--- Material provided Enclosed Below ---

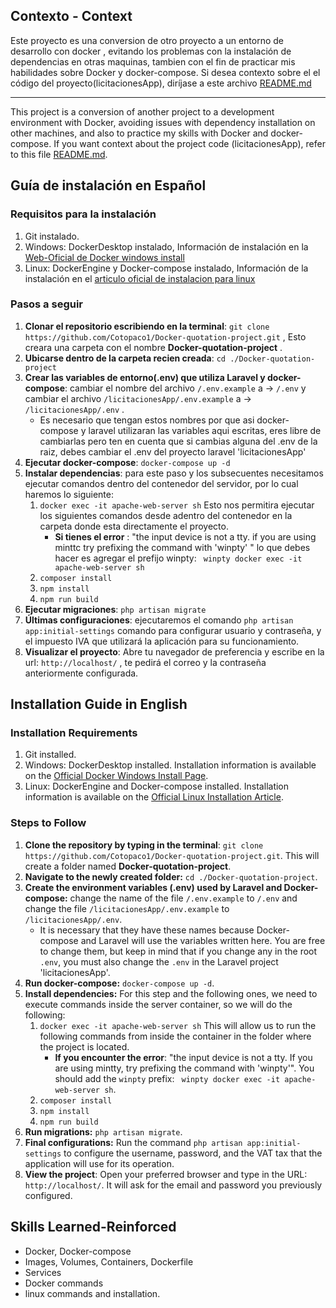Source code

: ## Contexto - Context
Este proyecto es una conversion de otro proyecto a un entorno de desarrollo con docker , evitando los problemas con la instalación de dependencias en otras maquinas, tambien con el fin de practicar mis habilidades sobre Docker y docker-compose.
Si desea contexto sobre el el código del proyecto(licitacionesApp), diríjase a este archivo [README.md](/licitacionesApp/README.md)

---

This project is a conversion of another project to a development environment with Docker, avoiding issues with dependency installation on other machines, and also to practice my skills with Docker and docker-compose.
If you want context about the project code (licitacionesApp), refer to this file [README.md](/licitacionesApp/README.md).


## Guía de instalación en Español

### Requisitos para la instalación
1. Git instalado.
2. Windows: DockerDesktop instalado, Información de instalación en la [Web-Oficial de Docker windows install](https://docs.docker.com/desktop/setup/install/windows-install/)
3. Linux: DockerEngine y Docker-compose instalado, Información de la instalación en el [articulo oficial de instalacion para linux](https://docs.docker.com/desktop/setup/install/linux/)

### Pasos a seguir

1. **Clonar el repositorio escribiendo en la terminal**: `git clone https://github.com/Cotopaco1/Docker-quotation-project.git` , Esto creara una carpeta con el nombre **Docker-quotation-project** .
2. **Ubicarse dentro de la carpeta recien creada**: `cd ./Docker-quotation-project`
3. **Crear las variables de entorno(.env) que utiliza Laravel y docker-compose**: cambiar el nombre del archivo `/.env.example` a -> `/.env` y cambiar el archivo `/licitacionesApp/.env.example` a -> `/licitacionesApp/.env` .
    - Es necesario que tengan estos nombres por que asi docker-compose y laravel utilizaran las variables aqui escritas, eres libre de cambiarlas pero ten en cuenta que si cambias alguna del .env de la raiz, debes cambiar el .env del proyecto laravel 'licitacionesApp'
4. **Ejecutar docker-compose**: `docker-compose up -d `
4. **Instalar dependencias**: para este paso y los subsecuentes necesitamos ejecutar comandos dentro del contenedor del servidor, por lo cual haremos lo siguiente:
    1. `docker exec -it apache-web-server sh` Esto nos permitira ejecutar los siguientes comandos desde adentro del contenedor en la carpeta donde esta directamente el proyecto.
        - **Si tienes el error** : "the input device is not a tty. if you are using minttc try prefixing the command with 'winpty' " lo que debes hacer es agregar el prefijo winpty: `` winpty docker exec -it apache-web-server sh``
    2. `composer install `
    3. `npm install `
    4. `npm run build `
5. **Ejecutar migraciones**:   `php artisan migrate`
6. **Últimas configuraciones**: ejecutaremos el comando `php artisan app:initial-settings` comando para configurar usuario y contraseña, y el impuesto IVA que utilizará la aplicación para su funcionamiento.
7. **Visualizar el proyecto**: Abre tu navegador de preferencia y escribe en la url: `http://localhost/` , te pedirá el correo y la contraseña anteriormente configurada.

## Installation Guide in English

### Installation Requirements
1. Git installed.
2. Windows: DockerDesktop installed. Installation information is available on the [Official Docker Windows Install Page](https://docs.docker.com/desktop/setup/install/windows-install/).
3. Linux: DockerEngine and Docker-compose installed. Installation information is available on the [Official Linux Installation Article](https://docs.docker.com/desktop/setup/install/linux/).

### Steps to Follow

1. **Clone the repository by typing in the terminal**: `git clone https://github.com/Cotopaco1/Docker-quotation-project.git`. This will create a folder named **Docker-quotation-project**.
2. **Navigate to the newly created folder:** `cd ./Docker-quotation-project`.
3. **Create the environment variables (.env) used by Laravel and Docker-compose:** change the name of the file `/.env.example` to `/.env` and change the file `/licitacionesApp/.env.example` to `/licitacionesApp/.env`.
    - It is necessary that they have these names because Docker-compose and Laravel will use the variables written here. You are free to change them, but keep in mind that if you change any in the root `.env`, you must also change the `.env` in the Laravel project 'licitacionesApp'.
4. **Run docker-compose:** `docker-compose up -d`.
5. **Install dependencies:** For this step and the following ones, we need to execute commands inside the server container, so we will do the following:
    1. `docker exec -it apache-web-server sh` This will allow us to run the following commands from inside the container in the folder where the project is located.
        - **If you encounter the error**: "the input device is not a tty. If you are using mintty, try prefixing the command with 'winpty'". You should add the `winpty` prefix: `` winpty docker exec -it apache-web-server sh``.
    2. `composer install`
    3. `npm install`
    4. `npm run build`
6. **Run migrations:** `php artisan migrate`.
7. **Final configurations:** Run the command `php artisan app:initial-settings` to configure the username, password, and the VAT tax that the application will use for its operation.
8. **View the project**: Open your preferred browser and type in the URL: `http://localhost/`. It will ask for the email and password you previously configured.


## Skills Learned-Reinforced
- Docker, Docker-compose
- Images, Volumes, Containers, Dockerfile
- Services
- Docker commands
- linux commands and installation.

--- End of Enclosed Material provided ---

#### Exercise requirements
Taking the entries above, restate exactly those lines that fall between the line with "2. Windows: DockerDesktop instalado, Información" and the line with "4. **Instalar dependencias**: para", keeping both of those lines too.

#### Solution
2. Windows: DockerDesktop instalado, Información de instalación en la [Web-Oficial de Docker windows install](https://docs.docker.com/desktop/setup/install/windows-install/)
3. Linux: DockerEngine y Docker-compose instalado, Información de la instalación en el [articulo oficial de instalacion para linux](https://docs.docker.com/desktop/setup/install/linux/)

### Pasos a seguir

1. **Clonar el repositorio escribiendo en la terminal**: `git clone https://github.com/Cotopaco1/Docker-quotation-project.git` , Esto creara una carpeta con el nombre **Docker-quotation-project** .
2. **Ubicarse dentro de la carpeta recien creada**: `cd ./Docker-quotation-project`
3. **Crear las variables de entorno(.env) que utiliza Laravel y docker-compose**: cambiar el nombre del archivo `/.env.example` a -> `/.env` y cambiar el archivo `/licitacionesApp/.env.example` a -> `/licitacionesApp/.env` .
    - Es necesario que tengan estos nombres por que asi docker-compose y laravel utilizaran las variables aqui escritas, eres libre de cambiarlas pero ten en cuenta que si cambias alguna del .env de la raiz, debes cambiar el .env del proyecto laravel 'licitacionesApp'
4. **Ejecutar docker-compose**: `docker-compose up -d `
4. **Instalar dependencias**: para este paso y los subsecuentes necesitamos ejecutar comandos dentro del contenedor del servidor, por lo cual haremos lo siguiente:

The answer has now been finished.